Loop Hero : synergies et environnements
Et on en arrive enfin à notre drogue du moment : le tout récent Loop Hero, aux 500 000 exemplaires écoulés en tout juste une semaine et aux critiques dithyrambiques de la part de la presse, du public et de l’industrie. L’exercice était particulièrement périlleux, puisqu’il mélange sans complexe des mécaniques d’idle game, de roguelite, de deckbuilding et de RPG. Une tambouille inquiétante à vue d’œil, d’autant plus quand le roguelite et le deckbuilding sont deux genres à la mode et déclinés à toutes les sauces depuis maintenant des années, avec autant de bonnes idées que de naufrages complets et projets opportunistes. Et si le titre pèche sur certains aspects, notamment une vitesse de jeu un peu trop lente – mais qui devrait être bientôt accélérée dans le prochain patch – et un ventre mou entre chaque chapitre, provoqué par une hausse un peu absurde de la difficulté et d’un grind abusif, le salut de Loop Hero tient dans son système de récompense immédiat et continu, et surtout dans sa conception particulièrement maligne des synergies.

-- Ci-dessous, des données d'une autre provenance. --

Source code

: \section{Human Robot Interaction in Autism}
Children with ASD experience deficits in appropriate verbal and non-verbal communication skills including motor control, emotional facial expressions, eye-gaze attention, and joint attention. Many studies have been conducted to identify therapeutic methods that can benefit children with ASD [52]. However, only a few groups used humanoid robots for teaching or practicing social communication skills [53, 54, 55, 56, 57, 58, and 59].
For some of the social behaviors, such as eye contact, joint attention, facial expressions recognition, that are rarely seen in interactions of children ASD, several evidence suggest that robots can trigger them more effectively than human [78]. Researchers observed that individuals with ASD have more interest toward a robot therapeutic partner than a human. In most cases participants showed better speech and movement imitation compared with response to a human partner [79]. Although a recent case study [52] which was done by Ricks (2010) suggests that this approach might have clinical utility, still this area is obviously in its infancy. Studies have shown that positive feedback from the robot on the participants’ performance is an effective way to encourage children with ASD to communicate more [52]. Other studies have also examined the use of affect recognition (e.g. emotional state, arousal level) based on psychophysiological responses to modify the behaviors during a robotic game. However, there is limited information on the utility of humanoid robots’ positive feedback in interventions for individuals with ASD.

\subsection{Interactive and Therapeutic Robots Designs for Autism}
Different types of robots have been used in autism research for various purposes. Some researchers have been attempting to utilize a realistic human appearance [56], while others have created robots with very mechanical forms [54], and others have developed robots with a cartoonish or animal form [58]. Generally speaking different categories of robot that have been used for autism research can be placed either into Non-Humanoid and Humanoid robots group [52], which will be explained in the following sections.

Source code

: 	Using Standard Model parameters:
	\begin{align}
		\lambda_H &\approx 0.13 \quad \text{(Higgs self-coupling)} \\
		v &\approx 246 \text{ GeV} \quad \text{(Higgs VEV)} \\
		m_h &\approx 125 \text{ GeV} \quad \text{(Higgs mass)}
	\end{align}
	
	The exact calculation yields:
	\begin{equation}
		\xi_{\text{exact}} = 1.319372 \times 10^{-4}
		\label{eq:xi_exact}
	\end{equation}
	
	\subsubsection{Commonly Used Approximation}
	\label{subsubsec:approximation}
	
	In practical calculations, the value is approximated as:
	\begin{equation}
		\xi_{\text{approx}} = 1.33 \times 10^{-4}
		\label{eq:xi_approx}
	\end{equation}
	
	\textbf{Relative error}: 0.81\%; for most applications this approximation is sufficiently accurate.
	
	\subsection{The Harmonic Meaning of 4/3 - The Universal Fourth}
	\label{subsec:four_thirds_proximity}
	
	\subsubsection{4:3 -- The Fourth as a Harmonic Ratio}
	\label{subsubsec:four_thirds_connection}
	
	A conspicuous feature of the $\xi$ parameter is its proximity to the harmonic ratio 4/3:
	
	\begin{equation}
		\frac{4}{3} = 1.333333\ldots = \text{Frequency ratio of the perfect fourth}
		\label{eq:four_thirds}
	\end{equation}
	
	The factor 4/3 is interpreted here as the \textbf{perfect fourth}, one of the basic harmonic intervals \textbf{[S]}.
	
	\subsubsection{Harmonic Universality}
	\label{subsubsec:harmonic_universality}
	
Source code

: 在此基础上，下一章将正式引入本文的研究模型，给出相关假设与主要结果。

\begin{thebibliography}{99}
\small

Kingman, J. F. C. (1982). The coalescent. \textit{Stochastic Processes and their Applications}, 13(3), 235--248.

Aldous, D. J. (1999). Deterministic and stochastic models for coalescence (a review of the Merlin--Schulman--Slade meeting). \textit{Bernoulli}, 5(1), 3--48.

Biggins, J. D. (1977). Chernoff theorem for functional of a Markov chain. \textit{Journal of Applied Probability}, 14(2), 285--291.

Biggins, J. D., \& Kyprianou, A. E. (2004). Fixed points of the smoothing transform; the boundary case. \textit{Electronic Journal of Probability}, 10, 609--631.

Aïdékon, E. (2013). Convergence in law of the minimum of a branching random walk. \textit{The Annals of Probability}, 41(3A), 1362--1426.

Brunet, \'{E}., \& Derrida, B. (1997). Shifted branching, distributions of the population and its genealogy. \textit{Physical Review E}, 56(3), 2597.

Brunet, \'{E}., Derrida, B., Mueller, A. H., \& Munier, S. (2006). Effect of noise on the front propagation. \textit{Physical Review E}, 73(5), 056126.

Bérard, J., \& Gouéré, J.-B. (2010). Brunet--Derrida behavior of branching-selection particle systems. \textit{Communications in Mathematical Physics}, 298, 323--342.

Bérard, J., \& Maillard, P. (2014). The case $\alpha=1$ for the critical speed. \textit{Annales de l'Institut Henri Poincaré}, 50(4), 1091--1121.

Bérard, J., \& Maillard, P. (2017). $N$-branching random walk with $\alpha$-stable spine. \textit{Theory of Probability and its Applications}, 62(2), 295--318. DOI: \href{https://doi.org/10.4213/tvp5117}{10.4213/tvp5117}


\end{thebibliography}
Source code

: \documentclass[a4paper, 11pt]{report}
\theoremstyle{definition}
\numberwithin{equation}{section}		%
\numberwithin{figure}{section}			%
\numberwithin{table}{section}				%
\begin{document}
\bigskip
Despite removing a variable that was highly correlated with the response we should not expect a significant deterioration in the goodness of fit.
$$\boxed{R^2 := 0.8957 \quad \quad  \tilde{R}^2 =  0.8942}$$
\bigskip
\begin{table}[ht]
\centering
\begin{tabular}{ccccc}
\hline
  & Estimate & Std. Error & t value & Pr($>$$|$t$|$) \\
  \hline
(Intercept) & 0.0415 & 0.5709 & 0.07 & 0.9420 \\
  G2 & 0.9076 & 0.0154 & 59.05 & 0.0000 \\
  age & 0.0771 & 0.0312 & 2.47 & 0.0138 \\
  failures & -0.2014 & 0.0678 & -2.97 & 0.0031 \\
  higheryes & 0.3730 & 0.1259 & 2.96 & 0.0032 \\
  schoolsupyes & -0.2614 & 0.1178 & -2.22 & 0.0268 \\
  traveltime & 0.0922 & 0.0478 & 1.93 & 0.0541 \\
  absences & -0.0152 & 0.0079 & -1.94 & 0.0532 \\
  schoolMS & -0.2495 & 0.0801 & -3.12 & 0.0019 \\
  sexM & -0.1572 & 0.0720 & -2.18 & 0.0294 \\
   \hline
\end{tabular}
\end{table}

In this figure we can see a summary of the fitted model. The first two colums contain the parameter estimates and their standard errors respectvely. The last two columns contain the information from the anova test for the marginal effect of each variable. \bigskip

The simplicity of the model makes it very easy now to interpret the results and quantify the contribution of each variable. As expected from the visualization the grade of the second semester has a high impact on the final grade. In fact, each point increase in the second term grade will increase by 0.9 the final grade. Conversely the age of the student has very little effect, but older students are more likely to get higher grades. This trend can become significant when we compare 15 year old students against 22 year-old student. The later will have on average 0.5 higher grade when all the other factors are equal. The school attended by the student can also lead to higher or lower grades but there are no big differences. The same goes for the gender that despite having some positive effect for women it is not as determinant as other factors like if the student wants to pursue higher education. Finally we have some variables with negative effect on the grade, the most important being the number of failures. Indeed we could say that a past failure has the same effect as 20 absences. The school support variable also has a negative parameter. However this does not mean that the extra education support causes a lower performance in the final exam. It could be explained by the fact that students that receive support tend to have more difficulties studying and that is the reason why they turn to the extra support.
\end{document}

Si vous avez complètement échappé au phénomène, il sera de bon ton d’expliquer comment Loop Hero fonctionne, car c’est un peu particulier. À chaque partie, notre personnage se met à tourner sur une route en forme de boucle, sur et autour de laquelle il sera possible de poser des tuiles d’environnement, selon un deck établi au préalable. Les tuiles sont séparées en trois catégories : celles qui se posent directement sur la route (le bosquet fait apparaître des chiens-rats, le village soigne le héros…), celles qui se posent en bordure de route, et qui influencent les cases adjacentes (les phares accélèrent le déroulement du temps, les bibliothèques transforment les cartes en main…) et les tuiles éloignées de la route, apportant des bonus passifs au héros (la forêt augmente sa vitesse d’attaque, les montagnes augmentent ses PV max…). Ces cartes s’obtiennent en battant des monstres, et font augmenter une jauge en étant jouées : quand la jauge est pleine, le boss de fin de chapitre apparaît.
Voilà, ça c’est pour le concept, et le titre pourrait être dramatiquement basique s’il s’arrêtait là : les armes ne se combinent avec rien, il s’agira seulement de décider ce que l’on préfère entre du vol de vie, de la vitesse d’attaque ou des chances de contrer, les effets passifs des tuiles augmentent les mêmes stats que les objets, et les premières parties sont ainsi assez mornes et le seul enjeu réside dans le nombre de tours à effectuer avant de s’échapper ou de mourir. Sauf que les synergies ne sont pas pour vous, ni pour vos armes ou vos stats : elles sont pour l’environnement et vos ennemis, transformant de ce fait un idle game efficace mais peu palpitant en un incroyable terrain d’expérimentation.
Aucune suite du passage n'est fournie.